A conclusão é resultado e um trabalho comparativo feito nas montanhas Kidero, na Tanzânia, e na reserva Niassa, em Moçambique.
Na Tanzânia, os investigadores verificaram que é três vezes mais provável os pássaros cooperarem com as pessoas se essas emitirem um assobio característico do povo nativo Hadza, comparando com outro som.
Por outro lado, em Moçambique, mostram-se duas vezes mais disponíveis para colaborarem com os humanos se esses emitirem o chamamento da comunidade local Yao, uma espécie de trinado seguido de um grunhido.
Para os cientistas, as aves associam o chamamento local a pessoas que conhecem bem a área e, por isso, sabem navegar o terreno e são caçadores de mel mais habilidosos do que forasteiros. Como tal, é a esses que tendem a estar mais disponíveis para ajudar.
Assim, como Spottiswoode e Wood sugerem, podemos estar perante um caso de cultura inter-espécies.
“Tal como os humanos em todo o mundo comunicam usando um conjunto de diferentes línguas locais, as pessoas em África comunicam com os guias-do-mel usando um conjunto de diferentes sons locais”, explica Spottiswoode.
As diferenças entre os chamamentos do Hadza e dos Yao podem ser explicadas por fatores culturais relacionados com a atividade da caça de cada um desses grupos.
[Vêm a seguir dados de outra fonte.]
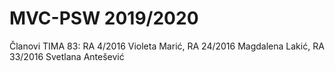 # MVC-PSW 2019/2020
 Članovi TIMA 83: RA 4/2016 Violeta Marić, RA 24/2016 Magdalena Lakić, RA 33/2016 Svetlana Antešević
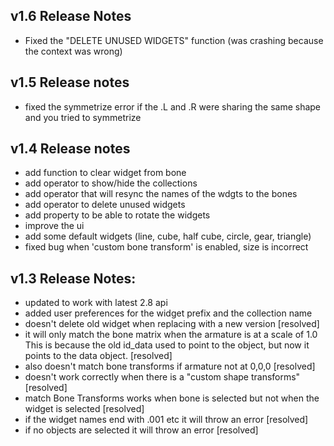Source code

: ## v1.6 Release Notes

- Fixed the "DELETE UNUSED WIDGETS" function (was crashing because the context was wrong)

## v1.5 Release notes

- fixed the symmetrize error if the .L and .R were sharing the same shape and you tried to symmetrize

## v1.4 Release notes

- add function to clear widget from bone
- add operator to show/hide the collections
- add operator that will resync the names of the wdgts to the bones
- add operator to delete unused widgets
- add property to be able to rotate the widgets
- improve the ui
- add some default widgets (line, cube, half cube, circle, gear, triangle)
- fixed bug when 'custom bone transform' is enabled, size is incorrect

## v1.3 Release Notes:

- updated to work with latest 2.8 api
- added user preferences for the widget prefix and the collection name
- doesn't delete old widget when replacing with a new version [resolved]
- it will only match the bone matrix when the armature is at a scale of 1.0 This is because the old id_data used to point to the object, but now it points to the data object. [resolved]
- also doesn't match bone transforms if armature not at 0,0,0 [resolved]
- doesn't work correctly when there is a "custom shape transforms" [resolved]
- match Bone Transforms works when bone is selected but not when the widget is selected [resolved]
- if the widget names end with .001 etc it will throw an error [resolved]
- if no objects are selected it will throw an error [resolved]
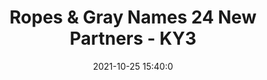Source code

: ---
"title": "Ropes & Gray Names 24 New Partners - KY3"
"date": "2021-10-25 15:40:0"
"feed_name": "GOOGLENEWSINDUSTRIAL"
"feed_website": "https://news.google.com/search?q=industrial%2Bincident&hl=en-US&gl=US&ceid=US:en"
"feed_rss": "https://news.google.com/rss/search?q=industrial%2Bincident&hl=en-US&gl=US&ceid=US:en"
"link": "https://www.ky3.com/prnewswire/2021/10/25/ropes-amp-gray-names-24-new-partners/"
"source": "{'href': 'https://www.ky3.com', 'title': 'KY3'}"
"file": "_posts/2021-1-1-62555171788851db885b8d80a3910be82f12c4a3.md"
"accident": "0"
"drilling": "0"
"dead": "0"
"injured": "0"
"arrested": "0"
"place": "unknown place"
"where": "unknown site"
"causes": "unknown"
"place_uri": "unknown place"
---
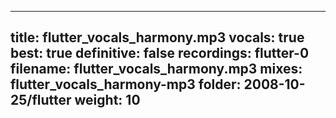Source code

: 
---
title: flutter_vocals_harmony.mp3
vocals: true
best: true
definitive: false
recordings: flutter-0
filename: flutter_vocals_harmony.mp3
mixes: flutter_vocals_harmony-mp3
folder: 2008-10-25/flutter
weight: 10
---
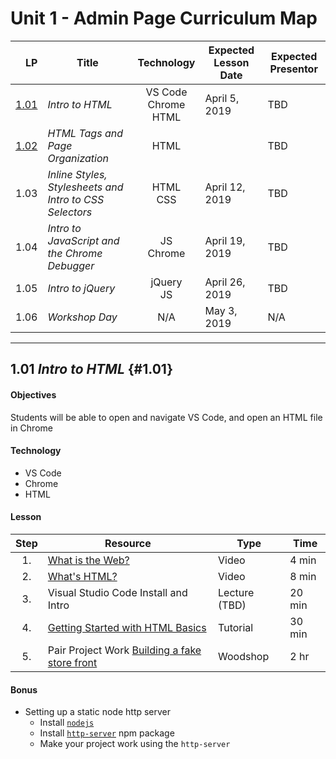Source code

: # Unit 1 - Admin Page Curriculum Map

| LP | Title | Technology | Expected Lesson Date | Expected Presentor |
|---:|---|:---:|---|---|
| [1.01](#1.01) | _Intro to HTML_ | VS Code<br>Chrome<br>HTML | April 5, 2019 | TBD |
| [1.02](#1.02) | _HTML Tags and Page Organization_ | HTML |  | TBD |
| 1.03 | _Inline Styles, Stylesheets and Intro to CSS Selectors_ | HTML<br>CSS | April 12, 2019 | TBD |
| 1.04 | _Intro to JavaScript and the Chrome Debugger_ | JS<br>Chrome | April 19, 2019 | TBD | 
| 1.05 | _Intro to jQuery_ | jQuery<br>JS | April 26, 2019 | TBD |
| 1.06 | _Workshop Day_ | N/A | May 3, 2019 | N/A

---

## 1.01 _Intro to HTML_ {#1.01}

#### Objectives
Students will be able to open and navigate VS Code, and open an HTML file in Chrome

#### Technology
- VS Code
- Chrome
- HTML

#### Lesson

| Step | Resource | Type | Time |
|:---:|---|---|---|
| 1. | [What is the Web?](https://www.youtube.com/watch?v=O_GWbkXIqEY) | Video | 4 min |
| 2. | [What's HTML?](https://www.youtube.com/watch?v=PORRrz3Y8Vc) | Video | 8 min |
| 3. | Visual Studio Code Install and Intro | Lecture (TBD) | 20 min |
| 4. | [Getting Started with HTML Basics](https://developer.mozilla.org/en-US/docs/Learn/Getting_started_with_the_web/HTML_basics) | Tutorial | 30 min |
| 5. | Pair Project Work [Building a fake store front](./FakeStoreFrontProject.md) | Woodshop | 2 hr |

#### Bonus
- Setting up a static node http server
    - Install [`nodejs`](https://nodejs.org/en/download/)
    - Install [`http-server`](https://www.npmjs.com/package/http-server) npm package
    - Make your project work using the `http-server`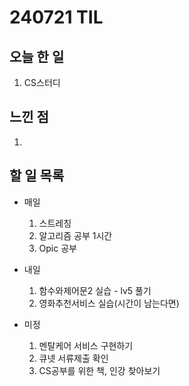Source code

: # 240721 TIL

## 오늘 한 일
1. CS스터디

## 느낀 점
1. 

## 할 일 목록
 - 매일
    1. 스트레칭
    2. 알고리즘 공부 1시간
    3. Opic 공부

 - 내일
    1. 함수와제어문2 실습 - lv5 풀기
    2. 영화추천서비스 실습(시간이 남는다면)

 - 미정
    1. 멘탈케어 서비스 구현하기
    2. 큐넷 서류제출 확인
    3. CS공부를 위한 책, 인강 찾아보기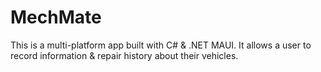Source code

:# MechMate

This is a multi-platform app built with C# &amp; .NET MAUI. It allows a user to record information &amp; repair history about their vehicles.
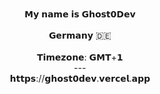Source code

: <br clear="both">

<p align="center">𝗠𝘆 𝗻𝗮𝗺𝗲 𝗶𝘀 𝗚𝗵𝗼𝘀𝘁𝟬𝗗𝗲𝘃<br><br>𝗚𝗲𝗿𝗺𝗮𝗻𝘆 🇩🇪<br><br>𝗧𝗶𝗺𝗲𝘇𝗼𝗻𝗲: 𝗚𝗠𝗧+𝟭<br>---<br>𝗵𝘁𝘁𝗽𝘀://𝗴𝗵𝗼𝘀𝘁𝟬𝗱𝗲𝘃.𝘃𝗲𝗿𝗰𝗲𝗹.𝗮𝗽𝗽</p>

###



###
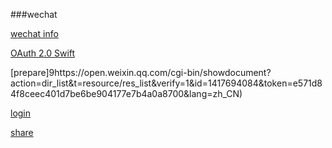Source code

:###wechat

[wechat info](https://open.weixin.qq.com/cgi-bin/frame?t=home/app_tmpl&lang=zh_CN)

[OAuth 2.0 Swift](https://github.com/OAuthSwift/OAuthSwift)

[prepare]9https://open.weixin.qq.com/cgi-bin/showdocument?action=dir_list&t=resource/res_list&verify=1&id=1417694084&token=e571d84f8ceec401d7be6be904177e7b4a0a8700&lang=zh_CN)

[login](https://open.weixin.qq.com/cgi-bin/showdocument?action=dir_list&t=resource/res_list&verify=1&id=open1419317851&token=e571d84f8ceec401d7be6be904177e7b4a0a8700&lang=zh_CN)


[share](https://open.weixin.qq.com/cgi-bin/showdocument?action=dir_list&t=resource/res_list&verify=1&id=open1419317332&token=e571d84f8ceec401d7be6be904177e7b4a0a8700&lang=zh_CN)
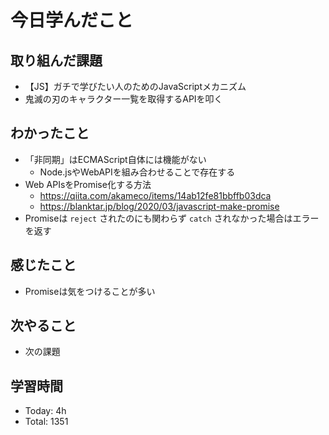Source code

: # 今日学んだこと
## 取り組んだ課題
- 【JS】ガチで学びたい人のためのJavaScriptメカニズム
- 鬼滅の刃のキャラクター一覧を取得するAPIを叩く
## わかったこと
- 「非同期」はECMAScript自体には機能がない
    - Node.jsやWebAPIを組み合わせることで存在する
- Web APIsをPromise化する方法
    - https://qiita.com/akameco/items/14ab12fe81bbffb03dca
    - https://blanktar.jp/blog/2020/03/javascript-make-promise
- Promiseは `reject` されたのにも関わらず `catch` されなかった場合はエラーを返す
## 感じたこと
- Promiseは気をつけることが多い
## 次やること
- 次の課題
## 学習時間
- Today: 4h
- Total: 1351
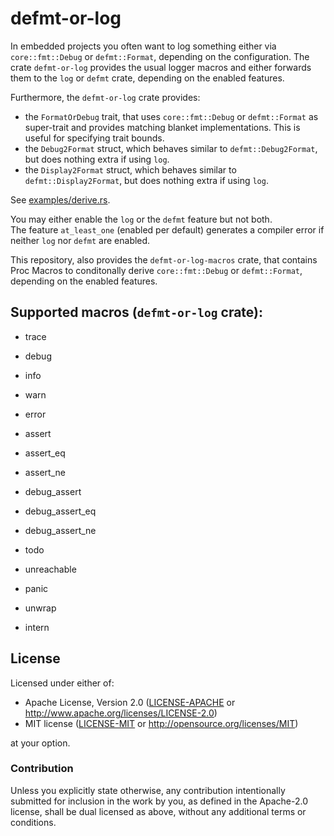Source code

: # defmt-or-log

In embedded projects you often want to log something either via `core::fmt::Debug` or `defmt::Format`, depending on the configuration. The crate `defmt-or-log` provides the usual logger macros and either forwards them to the `log` or `defmt` crate, depending on the enabled features.

Furthermore, the `defmt-or-log` crate provides:
* the `FormatOrDebug` trait, that uses `core::fmt::Debug` or `defmt::Format` as super-trait and provides matching blanket implementations. This is useful for specifying trait bounds.
* the `Debug2Format` struct, which behaves similar to `defmt::Debug2Format`, but does nothing extra if using `log`.
* the `Display2Format` struct, which behaves similar to `defmt::Display2Format`, but does nothing extra if using `log`.

See [examples/derive.rs](./examples/derive.rs).

You may either enable the `log` or the `defmt` feature but not both.  
The feature `at_least_one` (enabled per default) generates a compiler error if neither `log` nor `defmt` are enabled.   

This repository, also provides the `defmt-or-log-macros` crate, that contains Proc Macros to conditonally derive `core::fmt::Debug` or `defmt::Format`, depending on the enabled features.


## Supported macros (`defmt-or-log` crate):
* trace
* debug
* info
* warn
* error

* assert
* assert_eq
* assert_ne
* debug_assert
* debug_assert_eq
* debug_assert_ne

* todo
* unreachable
* panic
* unwrap
* intern

## License

Licensed under either of:

- Apache License, Version 2.0 ([LICENSE-APACHE](LICENSE-APACHE) or http://www.apache.org/licenses/LICENSE-2.0)
- MIT license ([LICENSE-MIT](LICENSE-MIT) or http://opensource.org/licenses/MIT)

at your option.

### Contribution

Unless you explicitly state otherwise, any contribution intentionally submitted for inclusion in
the work by you, as defined in the Apache-2.0 license, shall be dual licensed as above, without
any additional terms or conditions.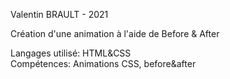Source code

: Valentin BRAULT - 2021  

Création d'une animation à l'aide de Before & After  

Langages utilisé: HTML&CSS  
Compétences: Animations CSS, before&after  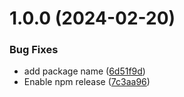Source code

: # 1.0.0 (2024-02-20)


### Bug Fixes

* add package name ([6d51f9d](https://github.com/Netcentric/eddys-custom-element/commit/6d51f9d0baf9f1bcdf6e0a01c820313112542de0))
* Enable npm release ([7c3aa96](https://github.com/Netcentric/eddys-custom-element/commit/7c3aa9671c4eec9401da477000f02045f6959170))
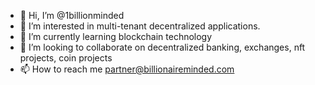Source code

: - 👋 Hi, I’m @1billionminded
- 👀 I’m interested in multi-tenant decentralized applications.
- 🌱 I’m currently learning blockchain technology
- 💞️ I’m looking to collaborate on decentralized banking, exchanges, nft projects, coin projects
- 📫 How to reach me partner@billionaireminded.com

<!---
1billionminded/1billionminded is a ✨ special ✨ repository because its `README.md` (this file) appears on your GitHub profile.
You can click the Preview link to take a look at your changes.
--->
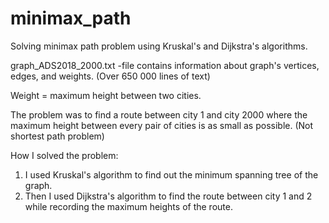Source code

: # minimax_path
Solving minimax path problem using Kruskal's and Dijkstra's algorithms.

graph_ADS2018_2000.txt -file contains information about graph's vertices, edges, and weights. (Over 650 000 lines of text)

Weight = maximum height between two cities.

The problem was to find a route between city 1 and city 2000 where the maximum height between every pair of cities is as small as possible. (Not shortest path problem)

How I solved the problem:
1. I used Kruskal's algorithm to find out the minimum spanning tree of the graph.
2. Then I used Dijkstra's algorithm to find the route between city 1 and 2 while recording the maximum heights of the route.
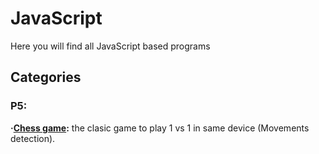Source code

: # JavaScript

Here you will find all JavaScript based programs 

## Categories

### P5:

**·[Chess game]():** the clasic game to play 1 vs 1 in same device (Movements detection).
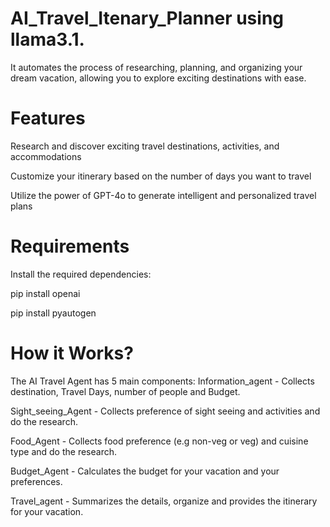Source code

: # AI_Travel_Itenary_Planner using llama3.1.
It automates the process of researching, planning, and organizing your dream vacation, allowing you to explore exciting destinations with ease.

# Features
Research and discover exciting travel destinations, activities, and accommodations

Customize your itinerary based on the number of days you want to travel

Utilize the power of GPT-4o to generate intelligent and personalized travel plans

# Requirements
Install the required dependencies:

pip install openai

pip install pyautogen

# How it Works?
The AI Travel Agent has 5 main components:
Information_agent - Collects destination, Travel Days, number of people and Budget.

Sight_seeing_Agent - Collects preference of sight seeing and activities and do the research.

Food_Agent - Collects food preference (e.g non-veg or veg) and cuisine type and do the research.

Budget_Agent - Calculates the budget for your vacation and your preferences.

Travel_agent - Summarizes the details, organize and provides the itinerary for your vacation.
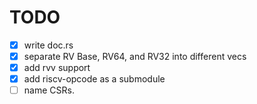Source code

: # TODO

* [x] write doc.rs
* [x] separate RV Base, RV64, and RV32 into different vecs
* [x] add rvv support
* [x] add riscv-opcode as a submodule
* [ ] name CSRs.
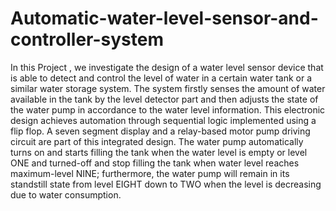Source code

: # Automatic-water-level-sensor-and-controller-system
In this Project , we investigate the design of a water level sensor device that is able to detect and control the level of water in a certain water tank or a similar water storage system. The system firstly senses the amount of water available in the tank by the level detector part and then adjusts the state of the water pump in accordance to the water level information. This electronic design achieves automation through sequential logic implemented using a flip flop. A seven segment display and a relay-based motor pump driving circuit are part of this integrated design. The water pump automatically turns on and starts filling the tank when the water level is empty or level ONE and turned-off and stop filling the tank when water level reaches maximum-level NINE; furthermore, the water pump will remain in its standstill state from level EIGHT down to TWO when the level is decreasing due to water consumption.
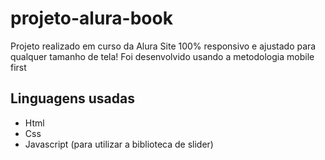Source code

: # projeto-alura-book
Projeto realizado em curso da Alura
Site 100% responsivo e ajustado para qualquer tamanho de tela!
Foi desenvolvido usando a metodologia mobile first

## Linguagens usadas
- Html
- Css
- Javascript (para utilizar a biblioteca de slider)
“Por exemplo, o assobio melódico feito pelos caçadores de mel Hadza, na Tanzânia, para atrair as aves guia de mel, soa como um chamamento de pássaro. Isto reduz o risco de assustar as presas que estão a tentar caçar ao mesmo tempo”, elucidam os autores em comunicado.
“Em contraste, o trinado alto seguido de um grunhido feito pelos caçadores de mel Yao em Moçambique, soa distintamente humano. Esta pode ser uma boa maneira de afugentar animais perigosos de grande porte, como elefantes e búfalos”, acrescentam.
Por isso, as culturas da ave e dos humanos encontram-se, produzindo relações de mutualismo, em que ambos saem a ganhar.
“Os chamamentos parecem mesmo uma conversa entre a ave e os caçadores de mel, à medida que caminham em direção às colmeias das abelhas”, aponta Spottiswoode.
“O que é notável acerca da relação guia-do-mel-humano é que envolve animais selvagens em liberdade cujas interações com os humanos evoluíram através de seleção natural, talvez durante centenas de milhares de anos”, refere a cientista, acrescentando que “este comportamento ancestral” foi “refinado” para corresponder às “tradições culturais locais – os diferentes chamamentos humanos – através de aprendizagem”.